Your answer should be an exact copy of the lines from the start of the entries to the line containing "his name Apollyon.", both included.
—————
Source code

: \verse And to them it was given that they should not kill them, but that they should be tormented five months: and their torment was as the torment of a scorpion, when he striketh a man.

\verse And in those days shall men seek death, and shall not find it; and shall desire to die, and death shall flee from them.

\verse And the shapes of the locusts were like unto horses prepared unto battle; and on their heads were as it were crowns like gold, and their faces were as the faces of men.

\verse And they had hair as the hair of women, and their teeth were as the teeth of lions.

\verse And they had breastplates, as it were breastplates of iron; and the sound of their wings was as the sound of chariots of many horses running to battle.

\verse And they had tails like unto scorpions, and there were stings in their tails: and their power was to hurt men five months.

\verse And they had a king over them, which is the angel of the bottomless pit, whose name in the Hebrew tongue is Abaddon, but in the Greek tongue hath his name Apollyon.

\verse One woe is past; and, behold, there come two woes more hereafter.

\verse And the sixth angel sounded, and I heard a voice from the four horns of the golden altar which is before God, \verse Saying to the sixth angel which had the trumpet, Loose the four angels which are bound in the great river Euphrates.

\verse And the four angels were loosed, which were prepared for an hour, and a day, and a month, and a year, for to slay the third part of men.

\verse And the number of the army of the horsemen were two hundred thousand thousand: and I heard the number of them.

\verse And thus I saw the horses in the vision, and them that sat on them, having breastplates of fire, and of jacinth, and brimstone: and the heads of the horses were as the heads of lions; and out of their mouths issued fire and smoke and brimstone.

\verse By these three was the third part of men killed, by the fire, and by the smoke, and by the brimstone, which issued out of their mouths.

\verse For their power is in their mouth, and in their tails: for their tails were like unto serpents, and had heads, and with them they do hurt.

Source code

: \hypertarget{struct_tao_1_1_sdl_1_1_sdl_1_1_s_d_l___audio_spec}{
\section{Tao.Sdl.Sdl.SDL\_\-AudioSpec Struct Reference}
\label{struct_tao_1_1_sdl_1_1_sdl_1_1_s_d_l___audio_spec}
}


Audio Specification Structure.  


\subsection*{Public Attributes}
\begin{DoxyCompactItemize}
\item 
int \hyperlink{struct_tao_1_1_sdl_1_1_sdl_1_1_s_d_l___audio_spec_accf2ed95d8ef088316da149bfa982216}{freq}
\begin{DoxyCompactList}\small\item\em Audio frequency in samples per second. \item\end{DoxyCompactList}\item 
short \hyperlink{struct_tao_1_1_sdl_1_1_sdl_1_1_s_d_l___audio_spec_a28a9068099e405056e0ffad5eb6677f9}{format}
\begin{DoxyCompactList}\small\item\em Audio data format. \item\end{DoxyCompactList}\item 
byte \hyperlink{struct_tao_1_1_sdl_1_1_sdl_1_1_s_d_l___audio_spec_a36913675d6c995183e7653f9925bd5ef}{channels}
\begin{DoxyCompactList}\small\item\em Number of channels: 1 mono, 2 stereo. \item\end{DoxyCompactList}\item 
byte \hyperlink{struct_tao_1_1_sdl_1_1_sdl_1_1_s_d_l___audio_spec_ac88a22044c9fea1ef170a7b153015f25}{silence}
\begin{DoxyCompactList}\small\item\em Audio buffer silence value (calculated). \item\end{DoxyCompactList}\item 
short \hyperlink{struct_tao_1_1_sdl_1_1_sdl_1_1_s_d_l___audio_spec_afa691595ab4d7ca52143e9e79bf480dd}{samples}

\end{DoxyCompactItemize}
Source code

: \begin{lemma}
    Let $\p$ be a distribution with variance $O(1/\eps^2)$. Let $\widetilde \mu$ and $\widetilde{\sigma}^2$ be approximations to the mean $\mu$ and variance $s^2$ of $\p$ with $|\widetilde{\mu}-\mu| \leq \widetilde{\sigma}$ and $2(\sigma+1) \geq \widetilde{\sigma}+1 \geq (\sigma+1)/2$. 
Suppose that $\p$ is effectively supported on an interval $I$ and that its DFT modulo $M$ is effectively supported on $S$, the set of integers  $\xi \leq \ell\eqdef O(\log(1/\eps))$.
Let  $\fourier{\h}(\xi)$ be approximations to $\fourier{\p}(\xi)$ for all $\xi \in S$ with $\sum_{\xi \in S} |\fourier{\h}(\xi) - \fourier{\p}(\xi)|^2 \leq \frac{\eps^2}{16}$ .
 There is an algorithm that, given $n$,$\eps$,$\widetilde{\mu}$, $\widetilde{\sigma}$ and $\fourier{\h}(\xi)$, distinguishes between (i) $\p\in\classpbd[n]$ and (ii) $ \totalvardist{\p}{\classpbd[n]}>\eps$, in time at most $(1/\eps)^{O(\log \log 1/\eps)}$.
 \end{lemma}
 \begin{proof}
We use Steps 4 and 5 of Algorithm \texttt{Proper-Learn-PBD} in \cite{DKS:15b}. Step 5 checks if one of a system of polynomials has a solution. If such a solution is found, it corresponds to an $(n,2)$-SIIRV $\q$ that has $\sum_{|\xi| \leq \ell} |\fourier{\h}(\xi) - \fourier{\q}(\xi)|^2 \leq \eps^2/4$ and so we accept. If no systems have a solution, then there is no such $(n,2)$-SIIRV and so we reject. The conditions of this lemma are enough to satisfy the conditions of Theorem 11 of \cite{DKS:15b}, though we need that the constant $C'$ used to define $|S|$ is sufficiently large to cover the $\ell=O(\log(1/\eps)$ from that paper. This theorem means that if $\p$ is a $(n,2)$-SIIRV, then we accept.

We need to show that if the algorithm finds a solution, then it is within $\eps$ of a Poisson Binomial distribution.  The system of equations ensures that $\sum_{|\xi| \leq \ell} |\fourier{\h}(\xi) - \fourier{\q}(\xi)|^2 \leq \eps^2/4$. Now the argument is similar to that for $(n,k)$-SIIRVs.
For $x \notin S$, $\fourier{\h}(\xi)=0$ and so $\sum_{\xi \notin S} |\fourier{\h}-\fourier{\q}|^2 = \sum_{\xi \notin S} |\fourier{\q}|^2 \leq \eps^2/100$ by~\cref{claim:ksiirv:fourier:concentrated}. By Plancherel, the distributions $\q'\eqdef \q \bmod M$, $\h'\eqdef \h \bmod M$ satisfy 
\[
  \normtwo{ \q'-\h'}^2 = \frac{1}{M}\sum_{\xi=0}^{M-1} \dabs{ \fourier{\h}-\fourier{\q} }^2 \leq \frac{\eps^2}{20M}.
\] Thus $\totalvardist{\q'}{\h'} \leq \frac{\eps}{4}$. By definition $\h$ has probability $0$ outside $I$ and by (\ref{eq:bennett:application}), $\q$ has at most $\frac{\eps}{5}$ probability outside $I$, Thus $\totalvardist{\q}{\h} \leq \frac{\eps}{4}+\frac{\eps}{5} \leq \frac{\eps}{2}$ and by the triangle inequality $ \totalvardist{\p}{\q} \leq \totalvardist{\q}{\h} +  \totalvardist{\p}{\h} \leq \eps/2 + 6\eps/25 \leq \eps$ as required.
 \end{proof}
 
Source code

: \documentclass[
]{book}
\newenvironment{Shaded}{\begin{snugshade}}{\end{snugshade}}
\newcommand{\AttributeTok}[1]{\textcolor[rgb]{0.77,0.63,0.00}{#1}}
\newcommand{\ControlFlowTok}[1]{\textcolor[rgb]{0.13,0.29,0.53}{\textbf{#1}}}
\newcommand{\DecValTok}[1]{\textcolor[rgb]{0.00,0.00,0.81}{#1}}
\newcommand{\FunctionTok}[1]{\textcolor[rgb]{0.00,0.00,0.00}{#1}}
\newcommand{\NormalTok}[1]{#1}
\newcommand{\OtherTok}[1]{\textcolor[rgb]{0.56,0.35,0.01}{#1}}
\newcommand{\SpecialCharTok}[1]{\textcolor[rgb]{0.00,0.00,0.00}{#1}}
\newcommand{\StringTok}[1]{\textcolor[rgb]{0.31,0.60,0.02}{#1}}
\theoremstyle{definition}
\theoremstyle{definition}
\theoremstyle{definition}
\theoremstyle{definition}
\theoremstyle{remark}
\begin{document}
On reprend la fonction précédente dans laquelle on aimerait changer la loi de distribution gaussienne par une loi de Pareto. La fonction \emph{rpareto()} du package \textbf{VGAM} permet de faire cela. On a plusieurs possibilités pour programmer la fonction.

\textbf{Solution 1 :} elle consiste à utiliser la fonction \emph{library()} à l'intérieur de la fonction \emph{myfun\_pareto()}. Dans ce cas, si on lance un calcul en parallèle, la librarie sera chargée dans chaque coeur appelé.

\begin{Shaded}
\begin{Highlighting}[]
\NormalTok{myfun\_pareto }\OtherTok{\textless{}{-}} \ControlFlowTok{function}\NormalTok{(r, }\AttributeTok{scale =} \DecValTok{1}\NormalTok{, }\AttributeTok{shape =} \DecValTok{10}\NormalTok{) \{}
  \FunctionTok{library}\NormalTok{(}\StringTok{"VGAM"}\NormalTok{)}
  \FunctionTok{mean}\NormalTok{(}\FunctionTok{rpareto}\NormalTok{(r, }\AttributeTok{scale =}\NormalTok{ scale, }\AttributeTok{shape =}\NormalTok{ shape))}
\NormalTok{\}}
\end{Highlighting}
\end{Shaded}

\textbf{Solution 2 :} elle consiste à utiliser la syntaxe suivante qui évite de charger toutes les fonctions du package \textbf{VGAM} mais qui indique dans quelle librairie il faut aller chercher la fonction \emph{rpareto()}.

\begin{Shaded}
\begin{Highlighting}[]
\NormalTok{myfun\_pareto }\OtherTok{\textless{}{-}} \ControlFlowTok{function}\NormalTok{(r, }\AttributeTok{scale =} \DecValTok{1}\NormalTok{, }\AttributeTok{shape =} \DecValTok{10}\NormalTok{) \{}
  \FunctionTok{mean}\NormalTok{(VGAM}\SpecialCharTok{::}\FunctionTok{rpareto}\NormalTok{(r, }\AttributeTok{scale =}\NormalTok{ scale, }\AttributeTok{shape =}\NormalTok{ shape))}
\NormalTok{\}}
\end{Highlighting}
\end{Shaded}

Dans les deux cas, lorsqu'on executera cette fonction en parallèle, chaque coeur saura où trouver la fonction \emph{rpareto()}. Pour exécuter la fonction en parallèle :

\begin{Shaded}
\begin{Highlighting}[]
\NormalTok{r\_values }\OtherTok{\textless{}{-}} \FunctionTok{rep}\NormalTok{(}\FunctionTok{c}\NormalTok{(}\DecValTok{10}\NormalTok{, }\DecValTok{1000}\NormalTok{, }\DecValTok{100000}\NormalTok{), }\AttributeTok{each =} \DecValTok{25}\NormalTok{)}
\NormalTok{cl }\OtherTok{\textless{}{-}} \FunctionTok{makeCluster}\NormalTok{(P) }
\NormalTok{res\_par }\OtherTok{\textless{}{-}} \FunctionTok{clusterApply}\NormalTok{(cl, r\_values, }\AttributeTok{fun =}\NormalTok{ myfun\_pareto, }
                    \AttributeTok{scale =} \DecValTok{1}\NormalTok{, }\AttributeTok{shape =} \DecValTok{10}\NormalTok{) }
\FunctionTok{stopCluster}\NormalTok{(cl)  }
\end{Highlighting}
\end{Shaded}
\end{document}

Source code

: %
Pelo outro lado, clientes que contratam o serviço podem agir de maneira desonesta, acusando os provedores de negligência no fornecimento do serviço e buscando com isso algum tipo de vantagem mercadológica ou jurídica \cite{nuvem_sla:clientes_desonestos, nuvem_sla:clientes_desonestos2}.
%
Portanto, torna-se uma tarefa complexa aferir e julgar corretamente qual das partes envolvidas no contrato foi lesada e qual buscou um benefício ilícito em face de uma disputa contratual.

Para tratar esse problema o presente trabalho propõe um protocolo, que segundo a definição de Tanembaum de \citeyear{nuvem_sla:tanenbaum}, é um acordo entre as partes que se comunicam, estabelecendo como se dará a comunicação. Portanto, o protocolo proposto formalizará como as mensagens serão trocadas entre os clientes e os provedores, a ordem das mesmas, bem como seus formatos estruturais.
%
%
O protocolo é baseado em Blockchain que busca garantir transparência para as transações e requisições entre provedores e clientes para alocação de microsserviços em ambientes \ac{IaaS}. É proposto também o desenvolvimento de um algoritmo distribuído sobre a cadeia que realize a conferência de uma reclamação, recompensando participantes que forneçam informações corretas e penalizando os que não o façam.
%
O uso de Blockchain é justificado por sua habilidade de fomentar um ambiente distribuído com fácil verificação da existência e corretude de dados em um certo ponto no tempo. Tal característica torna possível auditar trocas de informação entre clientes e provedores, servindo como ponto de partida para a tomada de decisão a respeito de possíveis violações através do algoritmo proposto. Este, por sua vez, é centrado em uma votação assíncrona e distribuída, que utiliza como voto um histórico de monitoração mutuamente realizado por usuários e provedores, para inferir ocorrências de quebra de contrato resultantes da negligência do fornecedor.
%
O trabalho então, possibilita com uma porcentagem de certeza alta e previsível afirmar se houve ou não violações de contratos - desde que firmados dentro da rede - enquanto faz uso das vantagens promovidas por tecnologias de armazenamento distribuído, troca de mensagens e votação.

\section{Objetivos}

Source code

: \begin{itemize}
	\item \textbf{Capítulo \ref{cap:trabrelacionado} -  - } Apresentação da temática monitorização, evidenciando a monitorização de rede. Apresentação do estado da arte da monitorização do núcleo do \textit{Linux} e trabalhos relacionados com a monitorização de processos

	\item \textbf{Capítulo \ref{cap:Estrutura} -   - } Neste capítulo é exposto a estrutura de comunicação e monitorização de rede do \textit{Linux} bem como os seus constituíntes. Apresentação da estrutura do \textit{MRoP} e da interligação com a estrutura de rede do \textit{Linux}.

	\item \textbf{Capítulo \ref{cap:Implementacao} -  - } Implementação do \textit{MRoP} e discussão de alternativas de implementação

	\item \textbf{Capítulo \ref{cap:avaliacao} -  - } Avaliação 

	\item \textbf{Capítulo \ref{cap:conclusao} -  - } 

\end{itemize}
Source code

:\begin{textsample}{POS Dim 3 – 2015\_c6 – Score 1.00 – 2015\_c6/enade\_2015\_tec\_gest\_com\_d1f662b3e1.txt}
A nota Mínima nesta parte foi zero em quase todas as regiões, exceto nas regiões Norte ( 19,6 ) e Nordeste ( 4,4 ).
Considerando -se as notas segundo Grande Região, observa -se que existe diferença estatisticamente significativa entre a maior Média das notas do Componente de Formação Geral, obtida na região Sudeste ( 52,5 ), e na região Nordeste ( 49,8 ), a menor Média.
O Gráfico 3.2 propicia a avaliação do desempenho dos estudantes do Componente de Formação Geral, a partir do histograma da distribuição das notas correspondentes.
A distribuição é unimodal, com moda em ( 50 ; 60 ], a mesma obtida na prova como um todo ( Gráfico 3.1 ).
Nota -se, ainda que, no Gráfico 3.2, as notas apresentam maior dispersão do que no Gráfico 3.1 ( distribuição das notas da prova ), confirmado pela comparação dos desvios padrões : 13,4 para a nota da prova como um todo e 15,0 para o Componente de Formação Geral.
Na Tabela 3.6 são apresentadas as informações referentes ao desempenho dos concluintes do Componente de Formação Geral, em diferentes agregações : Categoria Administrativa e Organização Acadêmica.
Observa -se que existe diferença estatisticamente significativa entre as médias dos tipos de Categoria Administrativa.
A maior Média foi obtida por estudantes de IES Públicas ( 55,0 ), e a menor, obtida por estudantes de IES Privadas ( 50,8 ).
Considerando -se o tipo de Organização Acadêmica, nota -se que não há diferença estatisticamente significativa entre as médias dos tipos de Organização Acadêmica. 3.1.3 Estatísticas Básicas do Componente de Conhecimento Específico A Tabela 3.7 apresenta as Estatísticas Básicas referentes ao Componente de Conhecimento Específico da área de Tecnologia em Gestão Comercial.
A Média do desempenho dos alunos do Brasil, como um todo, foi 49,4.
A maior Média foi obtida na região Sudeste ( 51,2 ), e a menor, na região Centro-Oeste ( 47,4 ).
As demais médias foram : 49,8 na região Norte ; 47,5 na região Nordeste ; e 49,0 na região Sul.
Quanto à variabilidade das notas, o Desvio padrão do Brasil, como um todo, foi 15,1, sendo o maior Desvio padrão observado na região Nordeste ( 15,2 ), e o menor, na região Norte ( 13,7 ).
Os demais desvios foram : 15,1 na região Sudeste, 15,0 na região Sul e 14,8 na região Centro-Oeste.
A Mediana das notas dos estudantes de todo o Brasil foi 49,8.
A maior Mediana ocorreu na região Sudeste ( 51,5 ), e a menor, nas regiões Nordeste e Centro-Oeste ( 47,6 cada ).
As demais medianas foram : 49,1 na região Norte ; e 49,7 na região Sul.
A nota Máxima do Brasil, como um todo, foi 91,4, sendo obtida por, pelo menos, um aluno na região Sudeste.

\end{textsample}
—————
* _Your solution_
Source code

: \verse And to them it was given that they should not kill them, but that they should be tormented five months: and their torment was as the torment of a scorpion, when he striketh a man.

\verse And in those days shall men seek death, and shall not find it; and shall desire to die, and death shall flee from them.

\verse And the shapes of the locusts were like unto horses prepared unto battle; and on their heads were as it were crowns like gold, and their faces were as the faces of men.

\verse And they had hair as the hair of women, and their teeth were as the teeth of lions.

\verse And they had breastplates, as it were breastplates of iron; and the sound of their wings was as the sound of chariots of many horses running to battle.

\verse And they had tails like unto scorpions, and there were stings in their tails: and their power was to hurt men five months.

\verse And they had a king over them, which is the angel of the bottomless pit, whose name in the Hebrew tongue is Abaddon, but in the Greek tongue hath his name Apollyon.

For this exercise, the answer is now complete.